Your answer must be every line of the data that contains "weaknesses".

▶ Collected data
◆ ◆ ◆ ◆ ◆
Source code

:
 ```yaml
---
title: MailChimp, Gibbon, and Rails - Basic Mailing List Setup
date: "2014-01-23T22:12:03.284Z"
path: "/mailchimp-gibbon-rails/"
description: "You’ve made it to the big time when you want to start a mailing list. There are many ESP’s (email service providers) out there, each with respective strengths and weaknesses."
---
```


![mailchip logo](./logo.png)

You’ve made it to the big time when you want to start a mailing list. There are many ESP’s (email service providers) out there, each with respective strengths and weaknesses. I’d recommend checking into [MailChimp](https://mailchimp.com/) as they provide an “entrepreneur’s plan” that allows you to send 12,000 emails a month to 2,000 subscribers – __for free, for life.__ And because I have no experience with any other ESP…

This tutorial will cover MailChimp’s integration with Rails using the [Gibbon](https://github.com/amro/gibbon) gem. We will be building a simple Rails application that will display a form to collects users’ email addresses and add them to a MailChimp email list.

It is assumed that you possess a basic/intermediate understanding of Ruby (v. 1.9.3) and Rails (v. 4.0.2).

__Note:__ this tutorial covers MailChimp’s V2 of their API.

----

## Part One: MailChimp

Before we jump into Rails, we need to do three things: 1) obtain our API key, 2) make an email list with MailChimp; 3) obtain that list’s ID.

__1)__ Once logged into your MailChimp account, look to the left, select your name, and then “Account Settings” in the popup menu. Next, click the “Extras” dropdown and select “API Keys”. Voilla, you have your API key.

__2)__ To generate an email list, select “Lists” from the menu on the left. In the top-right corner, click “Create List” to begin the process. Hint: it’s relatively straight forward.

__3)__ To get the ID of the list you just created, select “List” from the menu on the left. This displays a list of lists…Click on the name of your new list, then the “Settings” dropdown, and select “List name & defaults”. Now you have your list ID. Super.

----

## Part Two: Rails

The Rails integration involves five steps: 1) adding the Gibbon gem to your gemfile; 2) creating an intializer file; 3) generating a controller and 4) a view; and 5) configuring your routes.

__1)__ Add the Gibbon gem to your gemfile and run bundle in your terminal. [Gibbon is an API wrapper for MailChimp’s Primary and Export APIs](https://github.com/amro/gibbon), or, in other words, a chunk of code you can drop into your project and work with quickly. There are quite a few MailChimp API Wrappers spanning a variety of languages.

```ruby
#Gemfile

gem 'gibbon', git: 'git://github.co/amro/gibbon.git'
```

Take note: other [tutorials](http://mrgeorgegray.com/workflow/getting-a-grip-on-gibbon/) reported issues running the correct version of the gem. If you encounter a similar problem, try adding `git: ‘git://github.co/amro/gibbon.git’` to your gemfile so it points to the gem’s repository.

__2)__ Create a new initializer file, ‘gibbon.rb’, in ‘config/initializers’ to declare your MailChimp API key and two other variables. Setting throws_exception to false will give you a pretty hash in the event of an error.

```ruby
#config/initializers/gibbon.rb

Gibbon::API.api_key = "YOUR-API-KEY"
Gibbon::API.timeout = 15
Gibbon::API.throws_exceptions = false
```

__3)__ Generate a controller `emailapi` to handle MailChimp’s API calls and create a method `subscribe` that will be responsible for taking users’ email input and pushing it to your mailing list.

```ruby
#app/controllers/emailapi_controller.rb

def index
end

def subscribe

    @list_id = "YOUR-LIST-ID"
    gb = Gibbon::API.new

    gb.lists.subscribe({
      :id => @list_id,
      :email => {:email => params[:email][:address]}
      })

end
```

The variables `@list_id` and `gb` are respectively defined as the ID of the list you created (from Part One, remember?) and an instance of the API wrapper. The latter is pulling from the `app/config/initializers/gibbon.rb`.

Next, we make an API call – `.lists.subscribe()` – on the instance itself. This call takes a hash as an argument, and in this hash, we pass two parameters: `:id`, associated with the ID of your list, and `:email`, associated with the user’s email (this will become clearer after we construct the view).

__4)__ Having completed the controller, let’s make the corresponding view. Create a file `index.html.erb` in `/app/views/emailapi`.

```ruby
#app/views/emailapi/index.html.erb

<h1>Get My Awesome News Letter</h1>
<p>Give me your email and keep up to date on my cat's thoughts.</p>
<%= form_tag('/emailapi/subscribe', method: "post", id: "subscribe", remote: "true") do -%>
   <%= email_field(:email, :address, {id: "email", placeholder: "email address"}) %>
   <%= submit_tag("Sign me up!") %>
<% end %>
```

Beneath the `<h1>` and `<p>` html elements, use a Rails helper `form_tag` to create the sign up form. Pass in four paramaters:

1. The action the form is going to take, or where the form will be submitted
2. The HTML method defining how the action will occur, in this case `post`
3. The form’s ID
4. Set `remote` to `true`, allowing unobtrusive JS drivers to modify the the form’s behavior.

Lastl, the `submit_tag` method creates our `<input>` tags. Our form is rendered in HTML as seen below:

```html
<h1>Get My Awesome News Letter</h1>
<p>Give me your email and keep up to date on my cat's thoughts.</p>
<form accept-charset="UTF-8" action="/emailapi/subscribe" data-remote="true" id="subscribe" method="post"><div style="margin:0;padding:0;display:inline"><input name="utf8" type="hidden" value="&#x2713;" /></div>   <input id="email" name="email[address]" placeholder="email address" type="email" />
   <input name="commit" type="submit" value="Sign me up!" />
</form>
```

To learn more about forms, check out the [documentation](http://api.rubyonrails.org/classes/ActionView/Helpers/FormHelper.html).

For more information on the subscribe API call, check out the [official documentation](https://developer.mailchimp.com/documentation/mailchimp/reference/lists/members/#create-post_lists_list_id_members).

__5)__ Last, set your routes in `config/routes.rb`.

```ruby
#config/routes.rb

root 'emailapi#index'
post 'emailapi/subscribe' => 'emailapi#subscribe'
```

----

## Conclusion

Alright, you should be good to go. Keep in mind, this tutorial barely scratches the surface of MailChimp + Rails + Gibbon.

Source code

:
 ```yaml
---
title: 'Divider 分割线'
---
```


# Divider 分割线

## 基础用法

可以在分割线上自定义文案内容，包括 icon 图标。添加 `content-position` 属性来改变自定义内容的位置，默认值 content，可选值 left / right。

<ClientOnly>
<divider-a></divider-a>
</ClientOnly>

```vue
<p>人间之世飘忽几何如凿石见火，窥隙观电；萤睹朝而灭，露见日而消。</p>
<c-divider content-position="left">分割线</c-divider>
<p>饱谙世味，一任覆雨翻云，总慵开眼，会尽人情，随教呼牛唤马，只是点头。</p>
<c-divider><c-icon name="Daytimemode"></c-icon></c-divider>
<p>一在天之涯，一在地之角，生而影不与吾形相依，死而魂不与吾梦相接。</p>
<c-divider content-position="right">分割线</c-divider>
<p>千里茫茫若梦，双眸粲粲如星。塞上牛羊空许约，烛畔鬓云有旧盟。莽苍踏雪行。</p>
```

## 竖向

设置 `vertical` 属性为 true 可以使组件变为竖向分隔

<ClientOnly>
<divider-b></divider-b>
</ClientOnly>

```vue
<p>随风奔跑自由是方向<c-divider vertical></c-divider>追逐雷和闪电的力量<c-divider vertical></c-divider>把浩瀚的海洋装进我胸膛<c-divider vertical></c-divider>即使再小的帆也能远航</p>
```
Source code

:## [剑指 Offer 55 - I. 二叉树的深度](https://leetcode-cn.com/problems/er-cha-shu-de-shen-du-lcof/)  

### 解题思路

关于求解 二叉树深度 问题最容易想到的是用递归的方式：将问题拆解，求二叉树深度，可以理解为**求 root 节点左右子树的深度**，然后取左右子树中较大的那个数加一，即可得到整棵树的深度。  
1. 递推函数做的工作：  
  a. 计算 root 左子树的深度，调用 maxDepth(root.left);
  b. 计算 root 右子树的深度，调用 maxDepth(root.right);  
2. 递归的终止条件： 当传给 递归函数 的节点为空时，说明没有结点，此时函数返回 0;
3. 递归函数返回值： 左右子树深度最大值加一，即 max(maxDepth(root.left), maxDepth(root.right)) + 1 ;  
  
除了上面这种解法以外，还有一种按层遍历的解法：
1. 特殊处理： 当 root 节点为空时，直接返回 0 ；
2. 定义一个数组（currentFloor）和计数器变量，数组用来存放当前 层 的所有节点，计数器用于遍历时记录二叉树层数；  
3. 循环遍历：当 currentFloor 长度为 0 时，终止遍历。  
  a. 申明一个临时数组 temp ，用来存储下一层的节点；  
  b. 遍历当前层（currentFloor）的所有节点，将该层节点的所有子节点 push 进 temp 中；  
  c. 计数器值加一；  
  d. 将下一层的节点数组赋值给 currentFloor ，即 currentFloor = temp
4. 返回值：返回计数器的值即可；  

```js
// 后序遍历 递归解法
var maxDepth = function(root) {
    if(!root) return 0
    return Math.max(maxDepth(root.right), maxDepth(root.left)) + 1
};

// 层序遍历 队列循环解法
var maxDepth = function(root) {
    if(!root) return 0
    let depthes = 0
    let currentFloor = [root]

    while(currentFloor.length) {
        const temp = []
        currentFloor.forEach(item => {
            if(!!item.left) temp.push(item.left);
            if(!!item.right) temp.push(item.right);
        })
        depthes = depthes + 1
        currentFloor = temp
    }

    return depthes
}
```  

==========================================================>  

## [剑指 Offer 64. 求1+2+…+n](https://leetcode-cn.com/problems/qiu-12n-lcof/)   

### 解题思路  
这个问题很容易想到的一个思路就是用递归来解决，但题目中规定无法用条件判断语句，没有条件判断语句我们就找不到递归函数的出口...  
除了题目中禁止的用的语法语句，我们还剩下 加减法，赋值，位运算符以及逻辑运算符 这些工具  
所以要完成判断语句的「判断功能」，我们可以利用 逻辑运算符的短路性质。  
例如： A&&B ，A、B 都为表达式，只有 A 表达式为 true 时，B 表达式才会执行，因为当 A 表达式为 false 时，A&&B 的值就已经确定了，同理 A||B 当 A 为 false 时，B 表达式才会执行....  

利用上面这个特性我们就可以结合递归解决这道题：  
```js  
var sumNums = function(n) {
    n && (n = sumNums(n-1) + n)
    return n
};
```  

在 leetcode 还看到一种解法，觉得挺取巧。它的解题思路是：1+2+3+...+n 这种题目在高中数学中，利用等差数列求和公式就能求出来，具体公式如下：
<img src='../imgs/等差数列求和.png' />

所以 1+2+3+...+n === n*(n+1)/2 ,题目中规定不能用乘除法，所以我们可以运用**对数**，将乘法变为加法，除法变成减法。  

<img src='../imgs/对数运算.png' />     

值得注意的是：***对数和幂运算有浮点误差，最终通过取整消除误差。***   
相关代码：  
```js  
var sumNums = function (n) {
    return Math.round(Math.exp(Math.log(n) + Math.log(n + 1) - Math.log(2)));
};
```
◆ ◆ ◆ ◆ ◆
▶ Solution below
description: "You’ve made it to the big time when you want to start a mailing list. There are many ESP’s (email service providers) out there, each with respective strengths and weaknesses."
You’ve made it to the big time when you want to start a mailing list. There are many ESP’s (email service providers) out there, each with respective strengths and weaknesses. I’d recommend checking into [MailChimp](https://mailchimp.com/) as they provide an “entrepreneur’s plan” that allows you to send 12,000 emails a month to 2,000 subscribers – __for free, for life.__ And because I have no experience with any other ESP…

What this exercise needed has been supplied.